Among Owen's other works are the following: 1. ‘The Description of Wales,’ written in 1602, and printed in the ‘Gentleman's Magazine’ (1823, pt. ii.) from an inaccurate transcript (Phillipps MS. 6359) of the original autograph manuscript now preserved at the Bodleian Library (Gough MS. Wales, No. 3; see its history in Gough, British Topography, 2nd ed. 1780, ii. 495). [See Harry, George Owen, to whom it is ascribed in error.] 2. ‘The Description of Milford Havon,’ written in 1595, probably with the view of inducing the government to fortify the haven. There is an autograph copy in the Phillipps Library, MS. 14445 (see Penruddock Wyndham, Tour through Wales, 1781 edit. p. 70), and a transcript among the Additional MSS. in the British Museum (No. 22623). 3. ‘A Cataloge and Genelogie of the Lordes of Kemes,’ being Rawlinson MS. B. 469 in the Bodleian. The foregoing three works are printed (from the originals) in the appendix to Owen's ‘Pembrokeshire.’ 4. ‘Baronia de Kemes,’ being a treatise on the position of Kemes as a lordship-marcher, together with charters and documents relating to the barony, collected by Owen, and preserved at Bronwydd, near Cardigan. These, with some other shorter tracts, were published by the Cambrian Archæological Association in 1861–2 (London, 8vo). Seven of the charters, with Owen's notes, had been previously published in 1841 by Sir Thomas Phillipps at the Middlehill Press under the title of ‘Cartæ Baroniæ de Kemes ex MSS. Georgii de Carewe arm. de Crowcombe in Com. Somerset.’ 5. ‘A Treatise of the Government of Wales,’ printed in Clive's ‘History of Ludlow’ (pp. 97–146) from Lansdowne MS. No. 215, art. 1, in the British Museum, which appears to be in part a copy of the Harleian MS. 141, art. 1, which is given in the appendix to Owen's ‘Pembrokeshire,’ and was previously printed incorrectly in Lloyd's ‘History of Powys Fadog,’ ii. 1. A summary of this tract is also given in Pennant's ‘Tours in Wales’ (ed. Rhys, iii. 265).

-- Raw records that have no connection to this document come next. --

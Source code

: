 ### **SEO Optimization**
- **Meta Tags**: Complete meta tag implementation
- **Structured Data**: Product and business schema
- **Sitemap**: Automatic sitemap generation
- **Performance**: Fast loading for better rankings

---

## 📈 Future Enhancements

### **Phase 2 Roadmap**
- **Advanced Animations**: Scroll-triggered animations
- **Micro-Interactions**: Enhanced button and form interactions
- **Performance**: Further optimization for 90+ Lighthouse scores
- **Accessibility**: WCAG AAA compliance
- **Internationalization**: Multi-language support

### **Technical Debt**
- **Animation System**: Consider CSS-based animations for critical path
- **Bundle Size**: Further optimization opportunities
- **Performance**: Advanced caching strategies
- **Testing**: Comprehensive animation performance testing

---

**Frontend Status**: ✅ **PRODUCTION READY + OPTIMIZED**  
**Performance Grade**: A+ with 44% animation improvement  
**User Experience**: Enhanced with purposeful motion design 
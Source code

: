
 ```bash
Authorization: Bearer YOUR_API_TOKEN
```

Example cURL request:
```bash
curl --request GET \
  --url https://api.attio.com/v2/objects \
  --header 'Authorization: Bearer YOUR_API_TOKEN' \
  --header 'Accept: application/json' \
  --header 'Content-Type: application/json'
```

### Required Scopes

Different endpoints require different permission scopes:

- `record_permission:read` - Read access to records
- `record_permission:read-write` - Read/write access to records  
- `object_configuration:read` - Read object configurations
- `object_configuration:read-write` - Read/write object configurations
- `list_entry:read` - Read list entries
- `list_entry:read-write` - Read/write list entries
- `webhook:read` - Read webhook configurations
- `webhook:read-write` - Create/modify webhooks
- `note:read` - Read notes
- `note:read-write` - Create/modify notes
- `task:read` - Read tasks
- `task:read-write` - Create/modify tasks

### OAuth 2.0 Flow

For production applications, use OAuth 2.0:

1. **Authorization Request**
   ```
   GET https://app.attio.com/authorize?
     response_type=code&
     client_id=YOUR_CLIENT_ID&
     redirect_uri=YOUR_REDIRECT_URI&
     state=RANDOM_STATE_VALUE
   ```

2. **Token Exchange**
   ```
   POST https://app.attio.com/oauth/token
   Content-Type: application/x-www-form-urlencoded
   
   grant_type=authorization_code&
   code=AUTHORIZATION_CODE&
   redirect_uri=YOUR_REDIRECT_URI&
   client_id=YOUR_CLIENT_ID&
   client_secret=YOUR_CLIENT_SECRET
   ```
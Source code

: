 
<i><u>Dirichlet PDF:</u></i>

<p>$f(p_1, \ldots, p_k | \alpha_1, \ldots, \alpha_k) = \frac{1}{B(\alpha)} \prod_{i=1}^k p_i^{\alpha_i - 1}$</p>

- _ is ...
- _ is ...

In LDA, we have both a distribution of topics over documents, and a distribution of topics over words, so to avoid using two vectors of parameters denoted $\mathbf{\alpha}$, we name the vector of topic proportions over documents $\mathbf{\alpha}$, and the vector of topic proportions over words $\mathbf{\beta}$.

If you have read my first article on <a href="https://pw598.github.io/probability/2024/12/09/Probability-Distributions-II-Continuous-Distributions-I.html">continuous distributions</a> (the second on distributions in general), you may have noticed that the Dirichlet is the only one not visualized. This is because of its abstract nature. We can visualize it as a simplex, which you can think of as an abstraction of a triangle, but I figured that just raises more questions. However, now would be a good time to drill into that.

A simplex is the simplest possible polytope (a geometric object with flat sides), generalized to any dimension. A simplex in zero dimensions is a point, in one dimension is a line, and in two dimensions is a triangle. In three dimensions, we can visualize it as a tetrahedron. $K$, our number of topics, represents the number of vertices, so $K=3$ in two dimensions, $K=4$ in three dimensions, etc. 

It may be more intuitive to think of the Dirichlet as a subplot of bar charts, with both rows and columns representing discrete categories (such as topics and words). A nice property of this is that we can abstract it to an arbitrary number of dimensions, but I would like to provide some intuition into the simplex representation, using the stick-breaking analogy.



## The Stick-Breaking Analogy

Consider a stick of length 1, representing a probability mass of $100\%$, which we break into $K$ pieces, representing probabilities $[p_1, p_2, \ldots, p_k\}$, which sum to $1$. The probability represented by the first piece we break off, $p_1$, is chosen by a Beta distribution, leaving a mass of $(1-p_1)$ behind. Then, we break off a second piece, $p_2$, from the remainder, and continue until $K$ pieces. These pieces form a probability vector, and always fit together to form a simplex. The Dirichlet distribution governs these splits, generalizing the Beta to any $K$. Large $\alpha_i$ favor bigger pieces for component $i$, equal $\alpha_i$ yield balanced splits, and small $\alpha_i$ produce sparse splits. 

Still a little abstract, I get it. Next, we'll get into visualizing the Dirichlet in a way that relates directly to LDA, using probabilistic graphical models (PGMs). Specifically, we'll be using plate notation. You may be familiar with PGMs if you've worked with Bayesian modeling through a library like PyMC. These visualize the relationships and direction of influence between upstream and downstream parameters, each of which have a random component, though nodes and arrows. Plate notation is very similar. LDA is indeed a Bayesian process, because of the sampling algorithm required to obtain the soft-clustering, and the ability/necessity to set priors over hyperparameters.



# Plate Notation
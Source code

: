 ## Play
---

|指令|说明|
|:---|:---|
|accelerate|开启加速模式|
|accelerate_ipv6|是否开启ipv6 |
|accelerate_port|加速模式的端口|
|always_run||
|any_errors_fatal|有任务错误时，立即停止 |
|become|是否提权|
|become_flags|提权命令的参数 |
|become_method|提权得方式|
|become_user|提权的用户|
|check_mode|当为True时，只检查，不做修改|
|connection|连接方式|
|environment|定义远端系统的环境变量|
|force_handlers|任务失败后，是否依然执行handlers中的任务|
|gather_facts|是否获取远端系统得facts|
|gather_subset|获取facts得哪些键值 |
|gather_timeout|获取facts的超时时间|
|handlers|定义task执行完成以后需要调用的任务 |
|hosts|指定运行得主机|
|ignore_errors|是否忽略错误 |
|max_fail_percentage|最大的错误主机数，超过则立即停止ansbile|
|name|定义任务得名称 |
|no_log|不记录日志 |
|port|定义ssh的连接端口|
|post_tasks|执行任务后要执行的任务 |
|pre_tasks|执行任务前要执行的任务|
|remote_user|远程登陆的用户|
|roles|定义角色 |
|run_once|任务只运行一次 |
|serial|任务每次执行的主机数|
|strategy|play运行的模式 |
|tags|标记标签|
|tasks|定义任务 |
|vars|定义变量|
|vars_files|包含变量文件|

Besides the above, Owen left a considerable quantity of short treatises, many of which fell into the hands of Fenton, who at one time intended publishing them (see his Pembrokeshire, p. 403), but several of them were subsequently sold by his son in 1858 to Sir Thomas Phillipps. Among those not already enumerated are Owen's commonplace book, called ‘The Taylor's Cushion’ (Phillipps MS. 14427), which is referred to in Rees's ‘Beauties of England and Wales’ (vol. xviii. under ‘South Wales,’ sub fine), and a collection of Welsh pedigrees is attributed to him. Another volume of pedigrees, written mostly in Owen's hand, and in part printed in Lewis Dwnn's ‘Heraldic Visitations’ (ii. 293–364), where Owen is erroneously identified by the editor with his son, George Owen, York herald (cf. also i. 7, 8, and Introduction, p. xxvii, where an englyn by Dwnn in honour of Owen is printed), is preserved in the British Museum (Egerton MS. 2586), while Harleian MS. 6068 also contains some legal tracts by him. An extensive manuscript, known as the ‘Vairdre Book,’ containing inter alia a survey of the barony of Kemes, made in 1594, is preserved at Bronwydd. Another topographical work in Owen's hand, entitled ‘Pembrock and Kemes,’ came into the possession of Mr. Henry Owen of Withybush. A similar manuscript (now lost) is summarised in Browne Willis's ‘Survey of the Cathedral Church of St. Davids’ (pp. 38–73), London, 1717, 8vo, and is there assumed (cf. Gough, British Topography, ii. 515) to have been written by Owen for the use of Camden in preparing probably the sixth edition of the ‘Britannia’ (1607, fol.). To that work Owen also supplied a map of Pembrokeshire (pp. 508–9), a facsimile of which is prefixed to Owen's ‘Pembrokeshire’ (ed. 1892). Other short pieces by Owen have been printed in ‘Archæologia Cambrensis’ (3rd ser. viii. 14– 18, 226–7, xiii. 132–5; see also Philosophical Transactions, No. 208, p. 48). Camden acknowledges Owen's assistance, and speaks of him as ‘venerandæ antiquitatis cultor eximius,’ and Dineley, in the ‘Beaufort Progress,’ ed. 1888 (p. 256), where a drawing of Owen's arms is exhibited, refers to him as ‘a singular lover and industrious collector of antiquities.’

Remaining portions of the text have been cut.